Peltz ultimately failed in his efforts to get himself
or three other dissident nominees on the board of DuPont but that
didn't change the outlook for the debt, noted Paul Kurias, an analyst
at S&P, who pointed out that the activist plans to "wait and watch"
before deciding what to do with Trian Fund Management LP's $1.7
billion investment in DuPont.
A key reason for the negative outlook -- prospects that
the company could decide to split the business into two units after
Peltz urged it to break up. A split of the business, Kurias said,
could "erode" DuPont's strengths by weakening its "business diversity
and operating scale" all of which will lower its credit quality. "We
are still focused on whether the business is going to be split or not
by an activist or management," he added.
Over at Darden Restaurants Inc. (DRI), where activist
Starboard Value LP's CEO Jeff Smith was successful at replacing the
entire board, the company was actually hit with a downgrade.

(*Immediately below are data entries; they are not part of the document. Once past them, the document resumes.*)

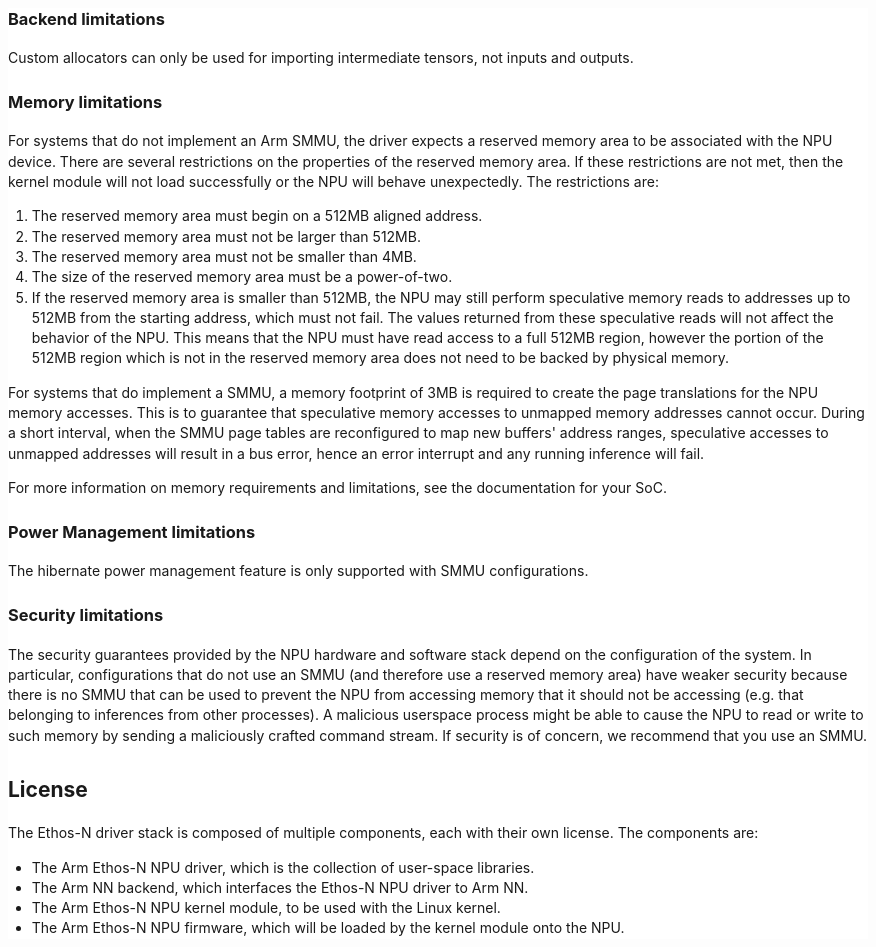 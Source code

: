 ### Backend limitations

Custom allocators can only be used for importing intermediate tensors, not inputs and outputs.

### Memory limitations

For systems that do not implement an Arm SMMU, the driver expects a reserved memory area to be associated with the NPU device. There are several restrictions on the properties of the reserved memory area. If these restrictions are not met, then the kernel module will not load successfully or the NPU will behave unexpectedly. The restrictions are:

1. The reserved memory area must begin on a 512MB aligned address.
2. The reserved memory area must not be larger than 512MB.
3. The reserved memory area must not be smaller than 4MB.
4. The size of the reserved memory area must be a power-of-two.
5. If the reserved memory area is smaller than 512MB, the NPU may still perform speculative memory reads to addresses up to 512MB from the starting address, which must not fail. The values returned from these speculative reads will not affect the behavior of the NPU. This means that the NPU must have read access to a full 512MB region, however the portion of the 512MB region which is not in the reserved memory area does not need to be backed by physical memory.

For systems that do implement a SMMU, a memory footprint of 3MB is required to create the page translations for the NPU memory accesses. This is to guarantee that speculative memory accesses to unmapped memory addresses cannot occur. During a short interval, when the SMMU page tables are reconfigured to map new buffers' address ranges, speculative accesses to unmapped addresses will result in a bus error, hence an error interrupt and any running inference will fail.

For more information on memory requirements and limitations, see the documentation for your SoC.

### Power Management limitations

The hibernate power management feature is only supported with SMMU configurations.

### Security limitations

The security guarantees provided by the NPU hardware and software stack depend on the configuration of the system. In particular, configurations
that do not use an SMMU (and therefore use a reserved memory area) have weaker security because there is no SMMU that can be used to prevent
the NPU from accessing memory that it should not be accessing (e.g. that belonging to inferences from other processes). A malicious userspace process might be able to cause the NPU to read or write to such memory by sending a maliciously crafted command stream. If security is of concern, we recommend
that you use an SMMU.

## License

The Ethos-N driver stack is composed of multiple components, each with their own license. The components are:

* The Arm Ethos-N NPU driver, which is the collection of user-space libraries.
* The Arm NN backend, which interfaces the Ethos-N NPU driver to Arm NN.
* The Arm Ethos-N NPU kernel module, to be used with the Linux kernel.
* The Arm Ethos-N NPU firmware, which will be loaded by the kernel module onto the NPU.

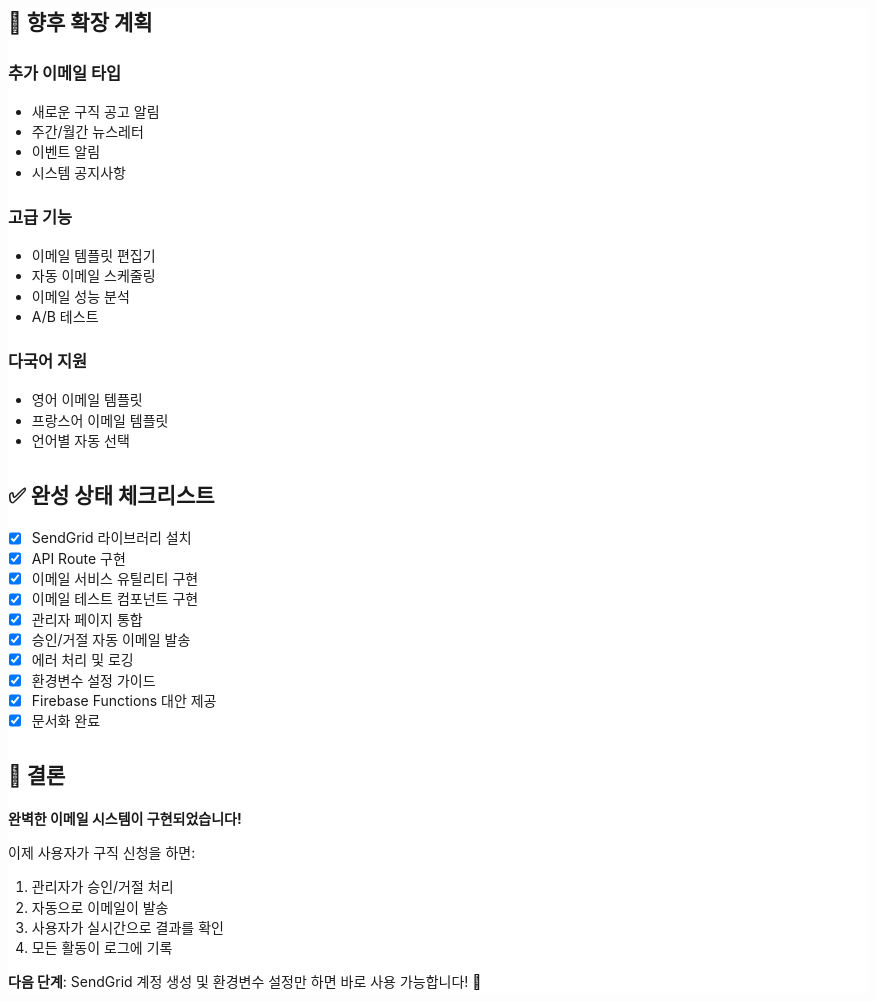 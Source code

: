 ## 🎯 향후 확장 계획

### 추가 이메일 타입
- 새로운 구직 공고 알림
- 주간/월간 뉴스레터
- 이벤트 알림
- 시스템 공지사항

### 고급 기능
- 이메일 템플릿 편집기
- 자동 이메일 스케줄링
- 이메일 성능 분석
- A/B 테스트

### 다국어 지원
- 영어 이메일 템플릿
- 프랑스어 이메일 템플릿
- 언어별 자동 선택

## ✅ 완성 상태 체크리스트

- [x] SendGrid 라이브러리 설치
- [x] API Route 구현
- [x] 이메일 서비스 유틸리티 구현
- [x] 이메일 테스트 컴포넌트 구현
- [x] 관리자 페이지 통합
- [x] 승인/거절 자동 이메일 발송
- [x] 에러 처리 및 로깅
- [x] 환경변수 설정 가이드
- [x] Firebase Functions 대안 제공
- [x] 문서화 완료

## 🎉 결론

**완벽한 이메일 시스템이 구현되었습니다!**

이제 사용자가 구직 신청을 하면:
1. 관리자가 승인/거절 처리
2. 자동으로 이메일이 발송
3. 사용자가 실시간으로 결과를 확인
4. 모든 활동이 로그에 기록

**다음 단계**: SendGrid 계정 생성 및 환경변수 설정만 하면 바로 사용 가능합니다! 🚀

Shortly
after Starboard won the contest, Moody's Investors Service Inc.
downgraded Darden's debt to Ba1 from Baa3 -- meaning it went from
investment to speculative grade -- after it concluded that executing a
"sustained and profitable" turnaround at Olive Garden is "not likely"
in the "intermediate term" due to "unprecedented changes" in
While the negative outlook doesn't pose much of a
problem for DuPont, which maintains its "A" rating, Darden's downgrade
could mean trouble for Smith's push to have the company separate its
real estate business through a merger or publicly traded REIT spinoff.
That effort, at the very least, is on hold. The insurgent's other
goal-a spinoff of Darden's specialty restaurants group and its
higher-end restaurant chains like The Capital Grille and Yard
House-also is unlikely to happen anytime soon, and at least, not until
its credit rating improves.
These two separate -- and very different -- companies
and campaigns underscore the downside activism for debt investors.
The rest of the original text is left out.